(Records shown Opens)

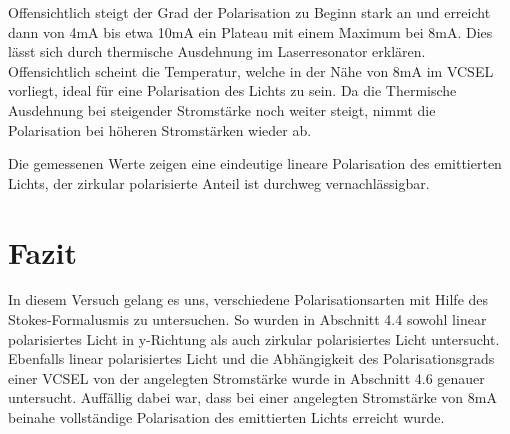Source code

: \documentclass[bigchapter,colorback,accentcolor=tud4b,linedtoc,11pt]{tudreport}
\begin{document}
Offensichtlich steigt der Grad der Polarisation zu Beginn stark an und erreicht dann von 4mA bis etwa 10mA ein Plateau mit einem Maximum bei 8mA. Dies lässt sich durch thermische Ausdehnung im Laserresonator erklären. Offensichtlich scheint die Temperatur, welche in der Nähe von 8mA im VCSEL vorliegt, ideal für eine Polarisation des Lichts zu sein. Da die Thermische Ausdehnung bei steigender Stromstärke noch weiter steigt, nimmt die Polarisation bei höheren Stromstärken wieder ab.

Die gemessenen Werte zeigen eine eindeutige lineare Polarisation des emittierten Lichts, der zirkular polarisierte Anteil ist durchweg vernachlässigbar.
\begin{center}
\begin{figure}[h]
\end{figure}
\end{center}

\chapter{Fazit}

In diesem Versuch gelang es uns, verschiedene Polarisationsarten mit Hilfe des Stokes-Formalusmis zu untersuchen. So wurden in Abschnitt 4.4 sowohl linear polarisiertes Licht in y-Richtung als auch zirkular polarisiertes Licht untersucht. Ebenfalls linear polarisiertes Licht und die Abhängigkeit des Polarisationsgrads einer VCSEL von der angelegten Stromstärke wurde in Abschnitt 4.6 genauer untersucht. Auffällig dabei war, dass bei einer angelegten Stromstärke von 8mA beinahe vollständige Polarisation des emittierten Lichts erreicht wurde.
\end{document}
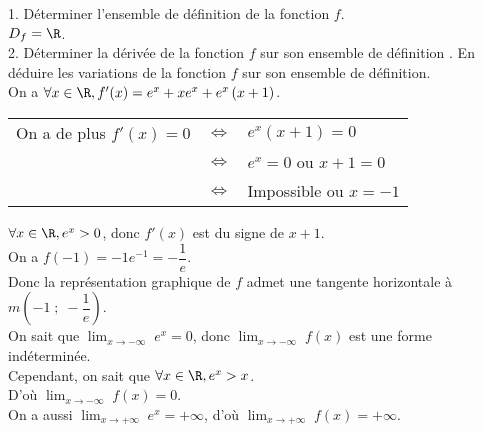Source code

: \vspace*{.3cm}

1. Déterminer l'ensemble de définition de la fonction $f$. \\

$D_f = \R$. \\

2. Déterminer la dérivée de la fonction $f$ sur son ensemble de définition . En déduire les variations de la fonction $f$ sur son ensemble de définition. \\

On a $\forall x \in \R, f'(x) = e^x + xe^x + e^x\left(x+1\right)$. \\

\begin{tabular}{lll}
\hspace*{-.3cm} On a de plus $f'(x) = 0$ & $\Longleftrightarrow$ & $e^x\left(x+1\right) = 0$ \\
& $\Longleftrightarrow$ & $e^x = 0$ ou $x+1 = 0$ \\
& $\Longleftrightarrow$ & Impossible ou $x = -1$ \\
\end{tabular}

\vspace*{.3cm}

$\forall x \in \R, e^x > 0$, donc $f'(x)$ est du signe de $x+1$. \\

On a $f\left(-1\right) = -1e^{-1} = -\dfrac{1}{e}$. \\

Donc la représentation graphique de $f$ admet une tangente horizontale à $m\left(-1 \; ; \; -\dfrac{1}{e}\right)$. \\

On sait que $ \displaystyle {\lim_{x \rightarrow -\infty}} \; e^x = 0$, donc $ \displaystyle {\lim_{x \rightarrow -\infty}} \; f(x)$ est une forme indéterminée. \\

Cependant, on sait que $\forall x \in \R, e^x > x$. \\

D'où $ \displaystyle {\lim_{x \rightarrow -\infty}} \; f(x) = 0$. \\

On a aussi $ \displaystyle {\lim_{x \rightarrow +\infty}} \; e^x = +\infty$, d'où $ \displaystyle {\lim_{x \rightarrow +\infty}} \; f(x) = +\infty$.

\vspace*{.3cm}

(Records shown Closes)

Where a line in the listing above includes the string "Lichts", copy that line.

Offensichtlich steigt der Grad der Polarisation zu Beginn stark an und erreicht dann von 4mA bis etwa 10mA ein Plateau mit einem Maximum bei 8mA. Dies lässt sich durch thermische Ausdehnung im Laserresonator erklären. Offensichtlich scheint die Temperatur, welche in der Nähe von 8mA im VCSEL vorliegt, ideal für eine Polarisation des Lichts zu sein. Da die Thermische Ausdehnung bei steigender Stromstärke noch weiter steigt, nimmt die Polarisation bei höheren Stromstärken wieder ab.
Die gemessenen Werte zeigen eine eindeutige lineare Polarisation des emittierten Lichts, der zirkular polarisierte Anteil ist durchweg vernachlässigbar.
In diesem Versuch gelang es uns, verschiedene Polarisationsarten mit Hilfe des Stokes-Formalusmis zu untersuchen. So wurden in Abschnitt 4.4 sowohl linear polarisiertes Licht in y-Richtung als auch zirkular polarisiertes Licht untersucht. Ebenfalls linear polarisiertes Licht und die Abhängigkeit des Polarisationsgrads einer VCSEL von der angelegten Stromstärke wurde in Abschnitt 4.6 genauer untersucht. Auffällig dabei war, dass bei einer angelegten Stromstärke von 8mA beinahe vollständige Polarisation des emittierten Lichts erreicht wurde.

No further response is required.